>>>

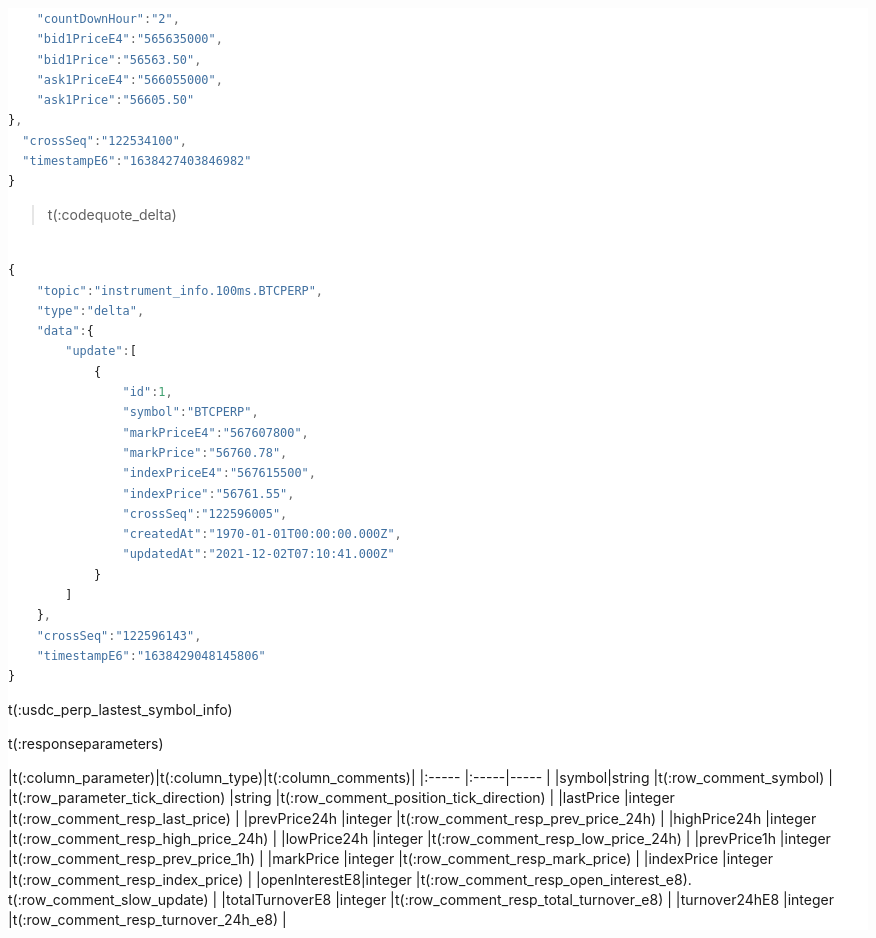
 ```javascript
    "countDownHour":"2",
    "bid1PriceE4":"565635000",
    "bid1Price":"56563.50",
    "ask1PriceE4":"566055000",
    "ask1Price":"56605.50"
},
  "crossSeq":"122534100",
  "timestampE6":"1638427403846982"
}

```

> t(:codequote_delta)

```javascript

{
    "topic":"instrument_info.100ms.BTCPERP",
    "type":"delta",
    "data":{
        "update":[
            {
                "id":1,
                "symbol":"BTCPERP",
                "markPriceE4":"567607800",
                "markPrice":"56760.78",
                "indexPriceE4":"567615500",
                "indexPrice":"56761.55",
                "crossSeq":"122596005",
                "createdAt":"1970-01-01T00:00:00.000Z",
                "updatedAt":"2021-12-02T07:10:41.000Z"
            }
        ]
    },
    "crossSeq":"122596143",
    "timestampE6":"1638429048145806"
}

```

t(:usdc_perp_lastest_symbol_info)

<p class="fake_header">t(:responseparameters)</p>
|t(:column_parameter)|t(:column_type)|t(:column_comments)|
|:----- |:-----|----- |
|symbol|string |t(:row_comment_symbol)    |
|t(:row_parameter_tick_direction) |string |t(:row_comment_position_tick_direction)  |
|lastPrice |integer |t(:row_comment_resp_last_price)  |
|prevPrice24h |integer |t(:row_comment_resp_prev_price_24h)  |
|highPrice24h |integer |t(:row_comment_resp_high_price_24h)  |
|lowPrice24h |integer |t(:row_comment_resp_low_price_24h)  |
|prevPrice1h |integer |t(:row_comment_resp_prev_price_1h)  |
|markPrice |integer |t(:row_comment_resp_mark_price)  |
|indexPrice |integer |t(:row_comment_resp_index_price)  |
|openInterestE8|integer |t(:row_comment_resp_open_interest_e8). t(:row_comment_slow_update)  |
|totalTurnoverE8 |integer |t(:row_comment_resp_total_turnover_e8)  |
|turnover24hE8 |integer |t(:row_comment_resp_turnover_24h_e8)  |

<<<

*What to do:* An exact copy of the listing above is to be set down, with no pictures in it.

*Written answer:*
 ```javascript
    "countDownHour":"2",
    "bid1PriceE4":"565635000",
    "bid1Price":"56563.50",
    "ask1PriceE4":"566055000",
    "ask1Price":"56605.50"
},
  "crossSeq":"122534100",
  "timestampE6":"1638427403846982"
}

```

> t(:codequote_delta)

```javascript

{
    "topic":"instrument_info.100ms.BTCPERP",
    "type":"delta",
    "data":{
        "update":[
            {
                "id":1,
                "symbol":"BTCPERP",
                "markPriceE4":"567607800",
                "markPrice":"56760.78",
                "indexPriceE4":"567615500",
                "indexPrice":"56761.55",
                "crossSeq":"122596005",
                "createdAt":"1970-01-01T00:00:00.000Z",
                "updatedAt":"2021-12-02T07:10:41.000Z"
            }
        ]
    },
    "crossSeq":"122596143",
    "timestampE6":"1638429048145806"
}

```

t(:usdc_perp_lastest_symbol_info)

<p class="fake_header">t(:responseparameters)</p>
|t(:column_parameter)|t(:column_type)|t(:column_comments)|
|:----- |:-----|----- |
|symbol|string |t(:row_comment_symbol)    |
|t(:row_parameter_tick_direction) |string |t(:row_comment_position_tick_direction)  |
|lastPrice |integer |t(:row_comment_resp_last_price)  |
|prevPrice24h |integer |t(:row_comment_resp_prev_price_24h)  |
|highPrice24h |integer |t(:row_comment_resp_high_price_24h)  |
|lowPrice24h |integer |t(:row_comment_resp_low_price_24h)  |
|prevPrice1h |integer |t(:row_comment_resp_prev_price_1h)  |
|markPrice |integer |t(:row_comment_resp_mark_price)  |
|indexPrice |integer |t(:row_comment_resp_index_price)  |
|openInterestE8|integer |t(:row_comment_resp_open_interest_e8). t(:row_comment_slow_update)  |
|totalTurnoverE8 |integer |t(:row_comment_resp_total_turnover_e8)  |
|turnover24hE8 |integer |t(:row_comment_resp_turnover_24h_e8)  |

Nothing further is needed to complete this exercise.